[erlang-questions] Avoiding case nesting

Richard O'Keefe ok@REDACTED
Tue Sep 29 04:25:11 CEST 2009


Let's generalise slightly:

We are given a sequence of strings [S1,...,Sn].
 From this we want to generate a function F
such that F(S) = {i,R} if i is the smallest integer
for which S == Si ++ R, or F(S) = no_match otherwise.

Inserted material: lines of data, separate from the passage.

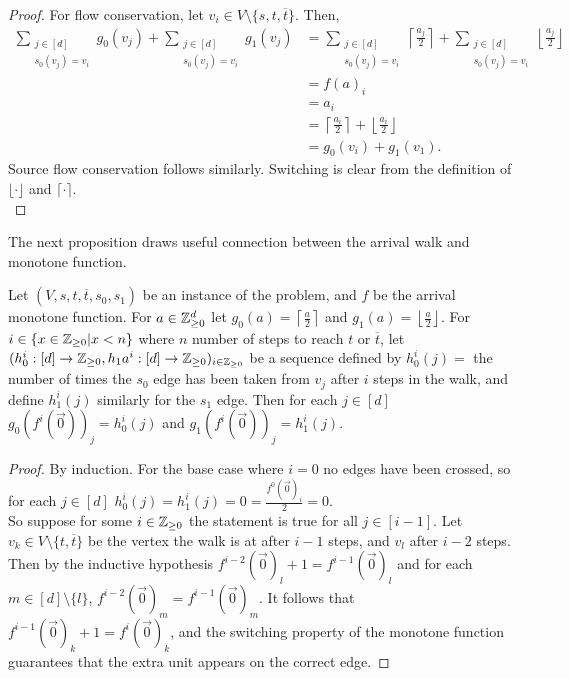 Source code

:   \begin{proof}
    For flow conservation, let $v_i \in V \setminus \{s, t, \overline{t}\}$. Then,
    \begin{align*}
      \sum_{\substack{j \in [d] \\ s_0(v_j) = v_i}} g_0(v_j) 
      + \sum_{\substack{j \in [d] \\ s_0(v_j) = v_i}} g_1(v_j) &= 
      \sum_{\substack{j \in [d] \\ s_0(v_j) = v_i}}  \left\lceil \frac{a_j}{2} \right\rceil
      + \sum_{\substack{j \in [d] \\ s_0(v_j) = v_i}} \left\lfloor \frac{a_j}{2} \right\rfloor \\
      &= f(a)_i \\ 
      &= a_i \\ 
      &= \left\lceil \frac{a_i}{2}\right\rceil + \left\lfloor \frac{a_i}{2}\right\rfloor \\
      &= g_0(v_i) + g_1(v_1).
    \end{align*}
    Source flow conservation follows similarly. Switching is clear from the definition of $\lfloor \cdot \rfloor$
    and $\lceil \cdot \rceil$. \\
  \end{proof}
  The next proposition draws useful connection between the arrival walk and monotone function.
  \newcommand{\lc}{\left\lceil}
  \newcommand{\rc}{\right\rceil}
  \newcommand{\lf}{\left\lfloor}
  \newcommand{\rf}{\right\rfloor}
  \begin{prop}\label{kleeneTarskiIsWalk}
    Let $(V, s, t, \overline{t}, s_0, s_1)$ be an instance of the problem, and $f$ be the 
    arrival monotone function. For $a \in \mathbb{Z}_{\geq 0}^d$ let $g_0(a) = \lc \frac{a}{2} \rc$ and 
    $g_1(a) = \lf \frac{a}{2} \rf$. For $i \in \{x \in \mathbb{Z}_{\geq 0} | x < n \}$ where $n$ number of steps
    to reach $t$ or $\overline{t}$, let 
    $(h_0^i : [d] \to \mathbb{Z}_{\geq 0}, h_1a^i : [d] \to \mathbb{Z}_{\geq 0})_{i \in \mathbb{Z}_{\geq 0}}$
    be a sequence defined by $h_0^i(j) = $ the number of times the $s_0$ edge has been taken from $v_j$
    after $i$ steps in the walk, and define $h_1^i(j)$ similarly for the $s_1$ edge. Then for each $j \in [d]$
    $g_0(f^i(\vec{0}))_j = h_0^i(j)$ and $g_1(f^i(\vec{0}))_j = h_1^i(j)$.
  \end{prop}
  \begin{proof}
    By induction. For the base case where $i = 0$ no edges have been crossed, so for each
    $j \in [d]$ $h_0^i(j) = h_1^i(j) = 0 = \frac{f^0(\vec{0})_i}{2} = 0$. \\
    So suppose for some $i \in \mathbb{Z}_{\geq 0}$ the statement is true for all $j \in [i-1]$.
    Let $v_k \in V \setminus \{t, \overline{t}\}$ be the vertex the walk is at after $i - 1$ steps, and $v_l$ after $i-2$ steps.
    Then by the inductive hypothesis $f^{i-2}(\vec{0})_l + 1 = f^{i-1}(\vec{0})_l$ and for each
    $m \in [d] \setminus \{l\}$, $f^{i-2}(\vec{0})_m = f^{i-1}(\vec{0})_m$. It follows that
    $f^{i - 1}(\vec{0})_k + 1 = f^{i}(\vec{0})_k$, and the switching property of the monotone function
    guarantees that the extra unit appears on the correct edge.
  \end{proof}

If we knew these strings at program construction time,
we could just write

	f(S1 ++ R) -> {1,R};
	...
	f(Sn ++ R) -> {n,R};
	f(_) -> no_match.

This suggests one way to proceed: just write this text
out to a file (with a suitable module header), compile
it, load it, and use it.  Thanks to hot loading, you can
repeat the process whenever you want to change the sequence
of strings.

At the other extreme,

seek(Target, [Prefix|Prefixes], I) ->
     case lists:prefix(Prefix, Target)
       of true -> {I, lists:nthtail(length(Prefix), Target)}
        ; false-> seek(Target, Prefixes, I+1)
     end;
seek(_, [], _) ->
     no_match.

searcher(Prefixes) ->
     fun (Target) -> seek(Target, Prefixes, 1) end.


The first trades high preprocessing time for low run time;
the second trades high run time for low preprocessing time.

Somewhere in the middle you could construct a ternary search
tree.  In a language without run-time code generation, a
ternary search tree would probably be the best way to go.